Zambia is an early adopter of RTRI and followed-up two-thirds of positive HIV tests with RTRI in 2021. Despite
the large scale of Zambia’s RTRI program, it has not been evaluated in terms of impact or cost-effectiveness,
and outbreak response thresholds have not been optimized. However, the wealth of data now collected by the
RTRI program could guide higher-performing, next-generation outbreak response strategies. Our team has
expertise in Zambian HIV policy, program implementation, health economics, bioethics, geospatial analysis,
machine learning, and infectious disease modeling. We helped to develop the only HIV social network model
rigorously validated to predict HIV incidence, prevalence, and transmission patterns in SSA, which has been
used for international and country-level HIV policy decision-making for over a decade. We propose to partner
with the Center for Infectious Disease Research in Zambia (CIDRZ), a Zambian-run NGO that has been
supporting MoH for over a decade in HIV policy-making and implementation (including RTRI), to (Aim 1)

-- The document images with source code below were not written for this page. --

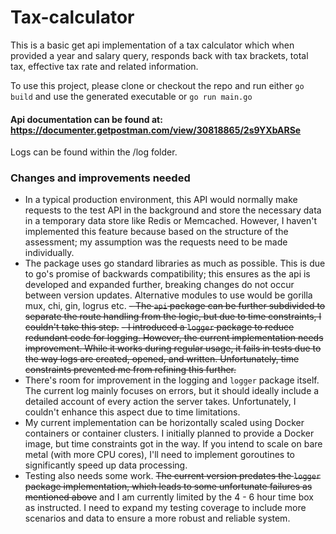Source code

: # Tax-calculator

This is a basic get api implementation of a tax calculator which when provided a year and salary query, responds back with tax brackets, total tax, effective tax rate and related information.

To use this project, please clone or checkout the repo and run either `go build` and use the generated executable or `go run main.go`

#### Api documentation can be found at: https://documenter.getpostman.com/view/30818865/2s9YXbARSe

Logs can be found within the /log folder.

### Changes and improvements needed
- In a typical production environment, this API would normally make requests to the test API in the background and store the necessary data in a temporary data store like Redis or Memcached. However, I haven't implemented this feature because based on the structure of the assessment; my assumption was the requests need to be made individually.
- The package uses go standard libraries as much as possible. This is due to go's promise of backwards compatibility; this ensures as the api is developed and expanded further, breaking changes do not occur between version updates. Alternative modules to use would be gorilla mux, chi, gin, logrus etc.
~~- The `api` package can be further subdivided to separate the route handling from the logic, but due to time constraints, I couldn't take this step.~~
~~- I introduced a `logger` package to reduce redundant code for logging. However, the current implementation needs improvement. While it works during regular usage, it fails in tests due to the way logs are created, opened, and written. Unfortunately, time constraints prevented me from refining this further.~~
- There's room for improvement in the logging and `logger` package itself. The current log mainly focuses on errors, but it should ideally include a detailed account of every action the server takes. Unfortunately, I couldn't enhance this aspect due to time limitations.
- My current implementation can be horizontally scaled using Docker containers or container clusters. I initially planned to provide a Docker image, but time constraints got in the way. If you intend to scale on bare metal (with more CPU cores), I'll need to implement goroutines to significantly speed up data processing.
- Testing also needs some work. ~~The current version predates the `logger` package implementation, which leads to some unfortunate failures as mentioned above~~ and I am currently limited by the 4 - 6 hour time box as instructed. I need to expand my testing coverage to include more scenarios and data to ensure a more robust and reliable system.
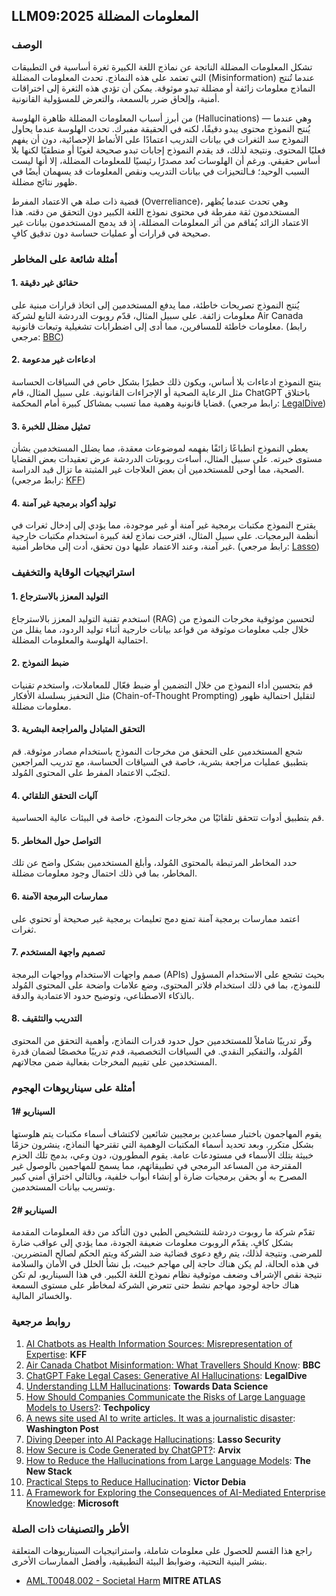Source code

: ## LLM09:2025 المعلومات المضللة

### الوصف 

تشكل المعلومات المضللة الناتجة عن نماذج اللغة الكبيرة ثغرة أساسية في التطبيقات التي تعتمد على هذه النماذج. تحدث المعلومات المضللة (Misinformation) عندما تُنتج النماذج معلومات زائفة أو مضللة تبدو موثوقة. يمكن أن تؤدي هذه الثغرة إلى اختراقات أمنية، وإلحاق ضرر بالسمعة، والتعرض للمسؤولية القانونية.

من أبرز أسباب المعلومات المضللة ظاهرة الهلوسة (Hallucinations) — وهي عندما يُنتج النموذج محتوى يبدو دقيقًا، لكنه في الحقيقة مفبرك. تحدث الهلوسة عندما يحاول النموذج سد الثغرات في بيانات التدريب اعتمادًا على الأنماط الإحصائية، دون أن يفهم فعليًا المحتوى. ونتيجة لذلك، قد يقدم النموذج إجابات تبدو صحيحة لغويًا أو منطقيًا لكنها بلا أساس حقيقي. ورغم أن الهلوسات تُعد مصدرًا رئيسيًا للمعلومات المضللة، إلا أنها ليست السبب الوحيد؛ فـالتحيزات في بيانات التدريب ونقص المعلومات قد يسهمان أيضًا في ظهور نتائج مضللة.

قضية ذات صلة هي الاعتماد المفرط (Overreliance)، وهي تحدث عندما يُظهر المستخدمون ثقة مفرطة في محتوى نموذج اللغة الكبير دون التحقق من دقته. هذا الاعتماد الزائد يُفاقم من أثر المعلومات المضللة، إذ قد يدمج المستخدمون بيانات غير صحيحة في قرارات أو عمليات حساسة دون تدقيق كافٍ.

### أمثلة شائعة على المخاطر

#### 1. حقائق غير دقيقة
  يُنتج النموذج تصريحات خاطئة، مما يدفع المستخدمين إلى اتخاذ قرارات مبنية على معلومات زائفة. على سبيل المثال، قدّم روبوت الدردشة التابع لشركة Air Canada معلومات خاطئة للمسافرين، مما أدى إلى اضطرابات تشغيلية وتبعات قانونية.
  (رابط مرجعي: [BBC](https://www.bbc.com/travel/article/20240222-air-canada-chatbot-misinformation-what-travellers-should-know))
#### 2. ادعاءات غير مدعومة
  ينتج النموذج ادعاءات بلا أساس، ويكون ذلك خطيرًا بشكل خاص في السياقات الحساسة مثل الرعاية الصحية أو الإجراءات القانونية. على سبيل المثال، قام ChatGPT باختلاق قضايا قانونية وهمية مما تسبب بمشاكل كبيرة أمام المحكمة.
  (رابط مرجعي: [LegalDive](https://www.legaldive.com/news/chatgpt-fake-legal-cases-generative-ai-hallucinations/651557/))
#### 3. تمثيل مضلل للخبرة
  يعطي النموذج انطباعًا زائفًا بفهمه لموضوعات معقدة، مما يضلل المستخدمين بشأن مستوى خبرته. على سبيل المثال، أساءت روبوتات الدردشة عرض تعقيدات بعض القضايا الصحية، مما أوحى للمستخدمين أن بعض العلاجات غير المثبتة ما تزال قيد الدراسة.
  (رابط مرجعي: [KFF](https://www.kff.org/health-misinformation-monitor/volume-05/))
#### 4. توليد أكواد برمجية غير آمنة
  يقترح النموذج مكتبات برمجية غير آمنة أو غير موجودة، مما يؤدي إلى إدخال ثغرات في أنظمة البرمجيات. على سبيل المثال، اقترحت نماذج لغة كبيرة استخدام مكتبات خارجية غير آمنة، وعند الاعتماد عليها دون تحقق، أدت إلى مخاطر أمنية.
  (رابط مرجعي: [Lasso](https://www.lasso.security/blog/ai-package-hallucinations))

### استراتيجيات الوقاية والتخفيف

#### 1. التوليد المعزز بالاسترجاع
  استخدم تقنية التوليد المعزز بالاسترجاع (RAG) لتحسين موثوقية مخرجات النموذج من خلال جلب معلومات موثوقة من قواعد بيانات خارجية أثناء توليد الردود، مما يقلل من احتمالية الهلوسة والمعلومات المضللة.
#### 2. ضبط النموذج
  قم بتحسين أداء النموذج من خلال التضمين أو ضبط فعّال للمعاملات، واستخدم تقنيات مثل التحفيز بسلسلة الأفكار (Chain-of-Thought Prompting) لتقليل احتمالية ظهور معلومات مضللة.
#### 3. التحقق المتبادل والمراجعة البشرية
  شجع المستخدمين على التحقق من مخرجات النموذج باستخدام مصادر موثوقة. قم بتطبيق عمليات مراجعة بشرية، خاصة في السياقات الحساسة، مع تدريب المراجعين لتجنّب الاعتماد المفرط على المحتوى المُولد.
#### 4. آليات التحقق التلقائي
  قم بتطبيق أدوات تتحقق تلقائيًا من مخرجات النموذج، خاصة في البيئات عالية الحساسية.
#### 5. التواصل حول المخاطر
  حدد المخاطر المرتبطة بالمحتوى المُولد، وأبلغ المستخدمين بشكل واضح عن تلك المخاطر، بما في ذلك احتمال وجود معلومات مضللة.
#### 6. ممارسات البرمجة الآمنة
  اعتمد ممارسات برمجية آمنة تمنع دمج تعليمات برمجية غير صحيحة أو تحتوي على ثغرات.
#### 7. تصميم واجهة المستخدم
  صمم واجهات الاستخدام وواجهات البرمجة (APIs) بحيث تشجع على الاستخدام المسؤول للنموذج، بما في ذلك استخدام فلاتر المحتوى، وضع علامات واضحة على المحتوى المُولد بالذكاء الاصطناعي، وتوضيح حدود الاعتمادية والدقة.
#### 8. التدريب والتثقيف
  وفّر تدريبًا شاملاً للمستخدمين حول حدود قدرات النماذج، وأهمية التحقق من المحتوى المُولد، والتفكير النقدي. في السياقات التخصصية، قدم تدريبًا مخصصًا لضمان قدرة المستخدمين على تقييم المخرجات بفعالية ضمن مجالاتهم.

### أمثلة على سيناريوهات الهجوم

#### السيناريو  #1
  يقوم المهاجمون باختبار مساعدين برمجيين شائعين لاكتشاف أسماء مكتبات يتم هلوستها بشكل متكرر. وبعد تحديد أسماء المكتبات الوهمية التي تقترحها النماذج، ينشرون حزمًا خبيثة بتلك الأسماء في مستودعات عامة. يقوم المطورون، دون وعي، بدمج تلك الحزم المقترحة من المساعد البرمجي في تطبيقاتهم، مما يسمح للمهاجمين بالوصول غير المصرح به أو بحقن برمجيات ضارة أو إنشاء أبواب خلفية، وبالتالي اختراق أمني كبير وتسريب بيانات المستخدمين.
#### السيناريو  #2
  تقدّم شركة ما روبوت دردشة للتشخيص الطبي دون التأكد من دقة المعلومات المقدمة بشكل كافٍ. يقدّم الروبوت معلومات ضعيفة الجودة، مما يؤدي إلى عواقب ضارة للمرضى. ونتيجة لذلك، يتم رفع دعوى قضائية ضد الشركة ويتم الحكم لصالح المتضررين. في هذه الحالة، لم يكن هناك حاجة إلى مهاجم خبيث، بل نشأ الخلل في الأمان والسلامة نتيجة نقص الإشراف وضعف موثوقية نظام نموذج اللغة الكبير. في هذا السيناريو، لم تكن هناك حاجة لوجود مهاجم نشط حتى تتعرض الشركة لمخاطر على مستوى السمعة والخسائر المالية.

### روابط مرجعية

1. [AI Chatbots as Health Information Sources: Misrepresentation of Expertise](https://www.kff.org/health-misinformation-monitor/volume-05/): **KFF**
2. [Air Canada Chatbot Misinformation: What Travellers Should Know](https://www.bbc.com/travel/article/20240222-air-canada-chatbot-misinformation-what-travellers-should-know): **BBC**
3. [ChatGPT Fake Legal Cases: Generative AI Hallucinations](https://www.legaldive.com/news/chatgpt-fake-legal-cases-generative-ai-hallucinations/651557/): **LegalDive**
4. [Understanding LLM Hallucinations](https://towardsdatascience.com/llm-hallucinations-ec831dcd7786): **Towards Data Science**
5. [How Should Companies Communicate the Risks of Large Language Models to Users?](https://techpolicy.press/how-should-companies-communicate-the-risks-of-large-language-models-to-users/): **Techpolicy**
6. [A news site used AI to write articles. It was a journalistic disaster](https://www.washingtonpost.com/media/2023/01/17/cnet-ai-articles-journalism-corrections/): **Washington Post**
7. [Diving Deeper into AI Package Hallucinations](https://www.lasso.security/blog/ai-package-hallucinations): **Lasso Security**
8. [How Secure is Code Generated by ChatGPT?](https://arxiv.org/abs/2304.09655): **Arvix**
9. [How to Reduce the Hallucinations from Large Language Models](https://thenewstack.io/how-to-reduce-the-hallucinations-from-large-language-models/): **The New Stack**
10. [Practical Steps to Reduce Hallucination](https://newsletter.victordibia.com/p/practical-steps-to-reduce-hallucination): **Victor Debia**
11. [A Framework for Exploring the Consequences of AI-Mediated Enterprise Knowledge](https://www.microsoft.com/en-us/research/publication/a-framework-for-exploring-the-consequences-of-ai-mediated-enterprise-knowledge-access-and-identifying-risks-to-workers/): **Microsoft**

### الأطر والتصنيفات ذات الصلة

راجع هذا القسم للحصول على معلومات شاملة، واستراتيجيات السيناريوهات المتعلقة بنشر البنية التحتية، وضوابط البيئة التطبيقية، وأفضل الممارسات الأخرى.

- [AML.T0048.002 - Societal Harm](https://atlas.mitre.org/techniques/AML.T0048) **MITRE ATLAS**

determine whether the RTRI program can help Zambia achieve its epidemic control goals, (Aim 2) measure the
cost and estimate the cost-effectiveness of the RTRI program, and (Aim 3) use “big data” methods to design
next-generation outbreak responses, taking into account trade-offs of sensitivity vs. specificity, precision vs.
ease-of-use, and precision vs. avoidance of collecting potentially stigmatizing data elements. While pursuing
scientific Aims and hypotheses aligned with the NOSI “Harnessing Big Data to Halt HIV”, we will also have direct
policy impact by providing real-time analytics, HIV outbreak mapping, and input for RTRI policy decision-making.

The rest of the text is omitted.